WHAT YOU NEED TO DO: What you should output is the data below, unchanged in every character.

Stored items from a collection

┏━━

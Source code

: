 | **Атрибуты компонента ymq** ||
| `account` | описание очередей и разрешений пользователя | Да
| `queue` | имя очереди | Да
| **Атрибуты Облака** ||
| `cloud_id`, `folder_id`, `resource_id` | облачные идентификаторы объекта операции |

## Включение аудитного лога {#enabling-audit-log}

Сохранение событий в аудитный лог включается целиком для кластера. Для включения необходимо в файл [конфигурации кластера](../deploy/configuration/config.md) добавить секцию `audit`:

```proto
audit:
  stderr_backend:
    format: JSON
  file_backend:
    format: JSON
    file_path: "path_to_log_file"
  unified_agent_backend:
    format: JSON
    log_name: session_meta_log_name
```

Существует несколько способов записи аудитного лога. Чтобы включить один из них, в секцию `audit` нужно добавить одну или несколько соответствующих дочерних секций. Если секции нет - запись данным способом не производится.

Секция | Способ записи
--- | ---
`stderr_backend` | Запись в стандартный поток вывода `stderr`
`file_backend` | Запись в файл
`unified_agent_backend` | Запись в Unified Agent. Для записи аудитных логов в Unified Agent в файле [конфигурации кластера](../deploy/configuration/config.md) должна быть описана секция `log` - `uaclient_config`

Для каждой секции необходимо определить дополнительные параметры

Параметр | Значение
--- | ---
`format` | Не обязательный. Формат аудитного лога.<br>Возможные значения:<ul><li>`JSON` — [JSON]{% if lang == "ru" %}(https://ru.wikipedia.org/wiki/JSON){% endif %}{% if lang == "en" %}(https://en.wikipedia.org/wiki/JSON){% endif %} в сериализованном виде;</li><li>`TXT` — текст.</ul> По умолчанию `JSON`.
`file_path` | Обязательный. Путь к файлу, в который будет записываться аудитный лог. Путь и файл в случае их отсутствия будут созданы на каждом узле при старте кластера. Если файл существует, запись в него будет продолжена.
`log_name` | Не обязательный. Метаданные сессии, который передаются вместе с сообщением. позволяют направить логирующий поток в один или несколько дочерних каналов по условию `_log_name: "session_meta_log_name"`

┗━━

SOLVED PROBLEM:
Source code

: | **Атрибуты компонента ymq** ||
| `account` | описание очередей и разрешений пользователя | Да
| `queue` | имя очереди | Да
| **Атрибуты Облака** ||
| `cloud_id`, `folder_id`, `resource_id` | облачные идентификаторы объекта операции |

## Включение аудитного лога {#enabling-audit-log}

Сохранение событий в аудитный лог включается целиком для кластера. Для включения необходимо в файл [конфигурации кластера](../deploy/configuration/config.md) добавить секцию `audit`:

```proto
audit:
  stderr_backend:
    format: JSON
  file_backend:
    format: JSON
    file_path: "path_to_log_file"
  unified_agent_backend:
    format: JSON
    log_name: session_meta_log_name
```

Существует несколько способов записи аудитного лога. Чтобы включить один из них, в секцию `audit` нужно добавить одну или несколько соответствующих дочерних секций. Если секции нет - запись данным способом не производится.

Секция | Способ записи
--- | ---
`stderr_backend` | Запись в стандартный поток вывода `stderr`
`file_backend` | Запись в файл
`unified_agent_backend` | Запись в Unified Agent. Для записи аудитных логов в Unified Agent в файле [конфигурации кластера](../deploy/configuration/config.md) должна быть описана секция `log` - `uaclient_config`

Для каждой секции необходимо определить дополнительные параметры

Параметр | Значение
--- | ---
`format` | Не обязательный. Формат аудитного лога.<br>Возможные значения:<ul><li>`JSON` — [JSON]{% if lang == "ru" %}(https://ru.wikipedia.org/wiki/JSON){% endif %}{% if lang == "en" %}(https://en.wikipedia.org/wiki/JSON){% endif %} в сериализованном виде;</li><li>`TXT` — текст.</ul> По умолчанию `JSON`.
`file_path` | Обязательный. Путь к файлу, в который будет записываться аудитный лог. Путь и файл в случае их отсутствия будут созданы на каждом узле при старте кластера. Если файл существует, запись в него будет продолжена.
`log_name` | Не обязательный. Метаданные сессии, который передаются вместе с сообщением. позволяют направить логирующий поток в один или несколько дочерних каналов по условию `_log_name: "session_meta_log_name"`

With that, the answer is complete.